Go through the data and copy each line where the string "logs" appears.

===== Entries supplied

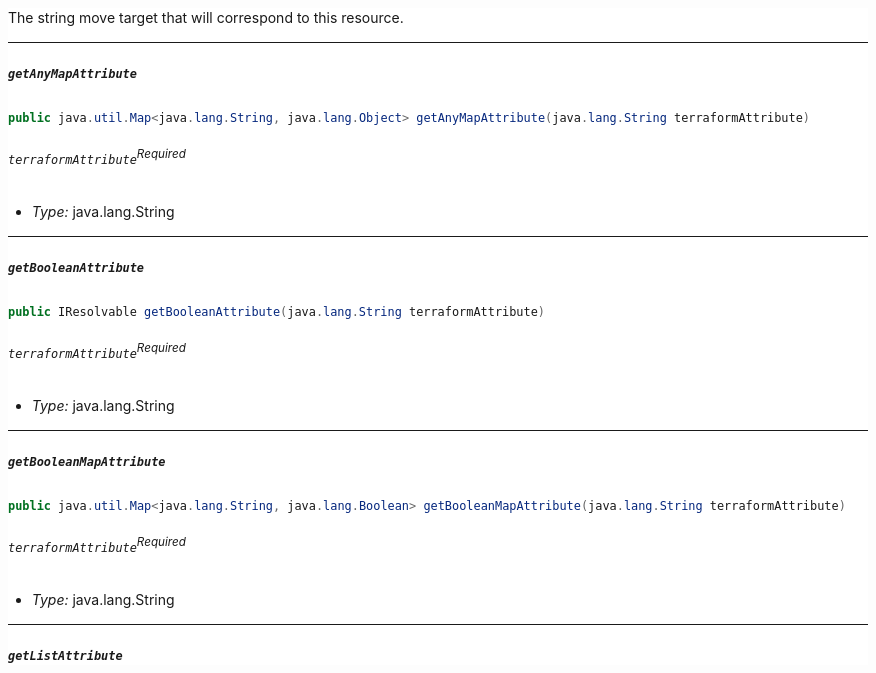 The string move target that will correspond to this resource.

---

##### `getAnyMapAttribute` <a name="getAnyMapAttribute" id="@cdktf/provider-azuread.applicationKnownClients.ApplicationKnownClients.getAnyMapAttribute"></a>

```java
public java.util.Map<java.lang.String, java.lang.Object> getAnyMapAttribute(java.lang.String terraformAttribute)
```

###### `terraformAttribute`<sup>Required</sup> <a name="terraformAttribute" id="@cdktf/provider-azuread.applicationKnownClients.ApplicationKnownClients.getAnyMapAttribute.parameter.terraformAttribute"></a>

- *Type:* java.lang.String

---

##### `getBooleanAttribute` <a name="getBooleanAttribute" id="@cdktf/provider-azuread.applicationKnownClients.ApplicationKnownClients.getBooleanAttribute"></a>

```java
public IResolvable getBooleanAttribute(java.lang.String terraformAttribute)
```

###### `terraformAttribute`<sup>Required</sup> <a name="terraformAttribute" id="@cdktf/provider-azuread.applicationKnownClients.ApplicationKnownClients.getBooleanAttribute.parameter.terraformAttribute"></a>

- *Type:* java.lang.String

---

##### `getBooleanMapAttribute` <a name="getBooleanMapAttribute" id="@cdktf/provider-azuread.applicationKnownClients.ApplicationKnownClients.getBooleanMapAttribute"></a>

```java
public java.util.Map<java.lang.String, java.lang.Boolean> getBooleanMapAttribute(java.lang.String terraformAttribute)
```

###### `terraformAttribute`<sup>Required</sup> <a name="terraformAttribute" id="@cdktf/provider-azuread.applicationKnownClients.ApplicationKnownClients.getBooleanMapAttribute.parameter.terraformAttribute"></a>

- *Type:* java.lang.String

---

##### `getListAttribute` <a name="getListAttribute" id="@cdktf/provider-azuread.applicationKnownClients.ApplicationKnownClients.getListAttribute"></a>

==========
===== Entries supplied

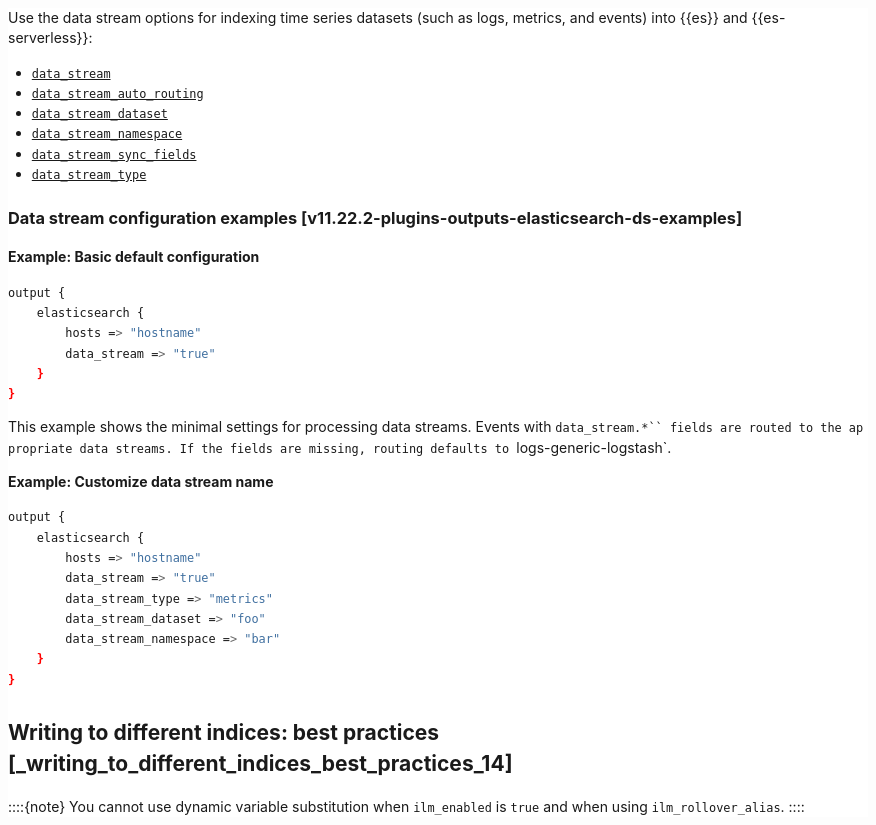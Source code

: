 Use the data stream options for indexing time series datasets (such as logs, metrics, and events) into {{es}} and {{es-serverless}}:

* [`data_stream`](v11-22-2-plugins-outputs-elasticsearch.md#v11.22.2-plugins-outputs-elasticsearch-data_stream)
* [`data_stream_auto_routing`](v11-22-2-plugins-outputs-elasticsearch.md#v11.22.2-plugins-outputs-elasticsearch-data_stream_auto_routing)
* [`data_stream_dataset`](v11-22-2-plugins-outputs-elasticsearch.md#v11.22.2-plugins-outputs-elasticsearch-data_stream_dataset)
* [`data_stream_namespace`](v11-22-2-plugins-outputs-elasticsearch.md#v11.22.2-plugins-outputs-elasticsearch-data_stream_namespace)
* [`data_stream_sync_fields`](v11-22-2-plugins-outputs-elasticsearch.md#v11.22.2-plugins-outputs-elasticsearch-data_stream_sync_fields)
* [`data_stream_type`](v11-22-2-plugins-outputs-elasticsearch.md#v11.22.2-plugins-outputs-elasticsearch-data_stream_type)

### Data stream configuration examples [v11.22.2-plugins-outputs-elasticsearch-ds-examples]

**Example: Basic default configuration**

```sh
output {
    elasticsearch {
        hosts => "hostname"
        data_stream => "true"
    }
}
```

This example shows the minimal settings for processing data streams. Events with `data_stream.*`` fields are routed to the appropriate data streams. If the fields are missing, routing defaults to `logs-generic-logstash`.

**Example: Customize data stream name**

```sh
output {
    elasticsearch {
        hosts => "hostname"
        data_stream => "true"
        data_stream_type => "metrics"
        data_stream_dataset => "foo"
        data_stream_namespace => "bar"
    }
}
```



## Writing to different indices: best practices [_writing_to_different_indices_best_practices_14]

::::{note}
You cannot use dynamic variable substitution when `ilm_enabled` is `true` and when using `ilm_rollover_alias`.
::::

==========

◆ Expected answer ◆
: Use the data stream options for indexing time series datasets (such as logs, metrics, and events) into {{es}} and {{es-serverless}}:
This example shows the minimal settings for processing data streams. Events with `data_stream.*`` fields are routed to the appropriate data streams. If the fields are missing, routing defaults to `logs-generic-logstash`.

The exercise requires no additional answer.